Niklas : Il est également important de souligner que nous n’avons pas « commercialisé » Imperishable en tant que « membres de ceci et cela ». On ne pensait pas que c’était important et nous voulions que notre musique parle d’elle-même dès le premier jour. Bien sûr, c’est un excellent moyen de se démarquer de la masse au début, de nommer certains groupes, mais ce n’est pas comme si nous étions membres de groupes traditionnels avant que cela n’arrive. Il faut laisser la musique parler d’elle-même, et si elle est bonne, tout ira bien de toute façon.
De nos jours, parmi les nouveaux groupes scandinaves de metal, que ce soit sur disque ou en live, ils essaient seulement d’imiter et de copier les groupes cultes de death ou black metal passés ou actuels. Attention, il ne s’agit pas ici d’une critique, mais juste d’un constat ! Comment pourriez-vous expliquer cette focalisation sur le passé et non sur le futur et l’innovation ?

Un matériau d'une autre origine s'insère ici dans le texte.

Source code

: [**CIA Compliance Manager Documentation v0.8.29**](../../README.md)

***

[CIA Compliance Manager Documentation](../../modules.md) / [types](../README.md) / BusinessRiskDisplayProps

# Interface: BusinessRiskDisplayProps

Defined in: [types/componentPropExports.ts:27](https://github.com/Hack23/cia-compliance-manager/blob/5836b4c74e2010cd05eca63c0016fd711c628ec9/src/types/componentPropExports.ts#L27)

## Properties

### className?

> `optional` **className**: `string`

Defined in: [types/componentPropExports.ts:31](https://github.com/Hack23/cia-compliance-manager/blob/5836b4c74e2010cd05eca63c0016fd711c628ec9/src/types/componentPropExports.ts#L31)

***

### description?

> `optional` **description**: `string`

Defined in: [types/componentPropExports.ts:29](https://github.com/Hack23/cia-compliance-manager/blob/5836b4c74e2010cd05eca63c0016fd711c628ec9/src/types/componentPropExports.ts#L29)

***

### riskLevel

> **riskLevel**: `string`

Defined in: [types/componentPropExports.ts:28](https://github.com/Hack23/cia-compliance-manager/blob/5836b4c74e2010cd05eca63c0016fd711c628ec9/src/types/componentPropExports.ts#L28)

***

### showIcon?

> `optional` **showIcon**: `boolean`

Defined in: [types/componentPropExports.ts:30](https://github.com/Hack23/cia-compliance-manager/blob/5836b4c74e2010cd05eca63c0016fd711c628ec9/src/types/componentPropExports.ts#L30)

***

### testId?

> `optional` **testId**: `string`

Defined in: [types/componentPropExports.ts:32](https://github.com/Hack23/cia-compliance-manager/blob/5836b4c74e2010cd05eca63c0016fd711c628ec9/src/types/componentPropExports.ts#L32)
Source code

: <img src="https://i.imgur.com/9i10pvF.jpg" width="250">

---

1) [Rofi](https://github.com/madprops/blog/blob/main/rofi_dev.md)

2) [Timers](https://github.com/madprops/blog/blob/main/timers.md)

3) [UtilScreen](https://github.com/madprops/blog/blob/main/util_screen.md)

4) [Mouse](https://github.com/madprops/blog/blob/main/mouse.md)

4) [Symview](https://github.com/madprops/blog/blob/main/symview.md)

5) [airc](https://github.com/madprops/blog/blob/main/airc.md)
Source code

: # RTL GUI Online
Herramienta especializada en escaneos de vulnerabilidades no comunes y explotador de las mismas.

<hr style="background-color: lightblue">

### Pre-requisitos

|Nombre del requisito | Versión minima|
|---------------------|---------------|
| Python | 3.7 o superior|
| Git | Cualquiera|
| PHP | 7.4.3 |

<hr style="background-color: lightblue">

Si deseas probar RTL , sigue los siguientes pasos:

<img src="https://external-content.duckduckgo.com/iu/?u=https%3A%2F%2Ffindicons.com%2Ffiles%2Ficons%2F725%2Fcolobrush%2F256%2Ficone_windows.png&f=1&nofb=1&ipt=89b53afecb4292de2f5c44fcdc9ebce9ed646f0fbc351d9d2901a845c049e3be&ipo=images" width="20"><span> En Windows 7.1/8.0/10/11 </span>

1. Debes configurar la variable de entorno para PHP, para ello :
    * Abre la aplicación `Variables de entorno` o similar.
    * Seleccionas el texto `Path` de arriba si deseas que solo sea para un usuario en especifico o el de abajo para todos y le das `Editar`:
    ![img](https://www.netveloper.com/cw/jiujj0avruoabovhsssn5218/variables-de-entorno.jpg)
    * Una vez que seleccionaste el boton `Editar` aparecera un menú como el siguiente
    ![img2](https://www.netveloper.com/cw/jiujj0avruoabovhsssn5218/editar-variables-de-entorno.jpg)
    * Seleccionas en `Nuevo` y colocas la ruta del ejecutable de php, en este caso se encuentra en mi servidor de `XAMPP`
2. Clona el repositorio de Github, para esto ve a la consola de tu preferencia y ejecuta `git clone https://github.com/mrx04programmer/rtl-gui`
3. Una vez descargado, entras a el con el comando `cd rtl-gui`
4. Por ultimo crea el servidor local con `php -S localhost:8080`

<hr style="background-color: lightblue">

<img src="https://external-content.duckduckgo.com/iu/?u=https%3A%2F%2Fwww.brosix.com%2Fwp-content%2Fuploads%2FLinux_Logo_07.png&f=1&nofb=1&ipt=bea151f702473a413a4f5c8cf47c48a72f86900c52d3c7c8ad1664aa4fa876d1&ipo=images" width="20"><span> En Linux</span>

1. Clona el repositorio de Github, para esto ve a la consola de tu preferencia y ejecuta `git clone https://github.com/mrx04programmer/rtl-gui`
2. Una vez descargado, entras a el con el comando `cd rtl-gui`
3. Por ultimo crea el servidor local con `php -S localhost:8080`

Robin : Il y a certainement un grand nombre de groupes dans différents genres qui font du « rétro », oui. Certains sont devenus grands, et d’autres non. Et d’ailleurs certains pourraient suggérer qu’Imperishable fait également partie d’une scène rétro, mais je ne serais pas d’accord. Si vous écoutez les riffs attentivement durant plusieurs secondes, on peut dire que cela ne ressemble pas du tout à Dismember, par exemple. La pédale de distorsion HM-2 fait son travail, mais presque tous les riffs de Come, Sweet Death ont été écrits avec une distorsion merdique de type Misfits chez moi. Je peux vous assurer que personne ne penserait à Dismember s’il entendait ces démos !
Niklas : Je pense qu’il est difficile d’être innovant de nos jours. Vous pouvez faire votre propre truc, mais c’est une autre histoire de proposer quelque chose de complètement nouveau. Alors ce ne serait même plus du death metal, non ? Tout le monde a ces règles que vous devez suivre…
Robin : Ouais, il y a toujours certaines règles que tu ne peux pas abandonner si tu veux jouer un certain style. Si le plus important comme but pour nous était d’être « innovant » ou « unique », alors nous ne jouerions même pas du death metal. Mais bien sûr, nous essayons de laisser nos propres empreintes sur chaque riff, autant que possible. Et j’ai hâte de développer encore plus ce son sur notre prochain album, parce que je sens que nous avons quelque chose de plutôt bien ici.
Pourquoi ce choix de titre d’album, Come, Sweet Death pour ce premier opus ? Avez-vous composé et écrit ces nouvelles chansons pendant la pandémie de covid-19 et le confinement car Imperishable a été fondé en plein dedans en 2021 ? Est-ce que tous les morts et victimes de cette épidémie vous ont tristement peut-être inspirés pour le nom de l’album d’une certaine façon ?
Robin : Je pense que c’est un super titre, et il m’était déjà resté en tête avant que les nouvelles chansons ne soient écrites, en fait. C’est aussi un hommage à Bach. Son morceau « Komm, Süsser Tod » est l’un de mes préférés, et a également été une grande source d’inspiration pour Cliff Burton lorsqu’il a écrit l’intro à la basse du morceau « Damage, Inc. » de Metallica. Ce groupe a été énorme pour nous en grandissant, donc on peut dire que c’est aussi un hommage à eux. Nous sommes tous mortels, et la façon dont la plupart des gens vivent leur vie… on pourrait dire que certains s’efforcent de se suicider plus rapidement que d’autres… et chaque choix que vous ferez aura un impact sur la durée de votre vie, plus ou moins. J’ai toujours été fasciné et effrayé par l’inévitabilité de la mort…Aalors comme tu peux le voir, ce titre reflète beaucoup de choses. On pourrait dire que ça relie certaines de nos plus grandes influences y compris toutes les paroles en trois mots seulement, ha ha ! (rires)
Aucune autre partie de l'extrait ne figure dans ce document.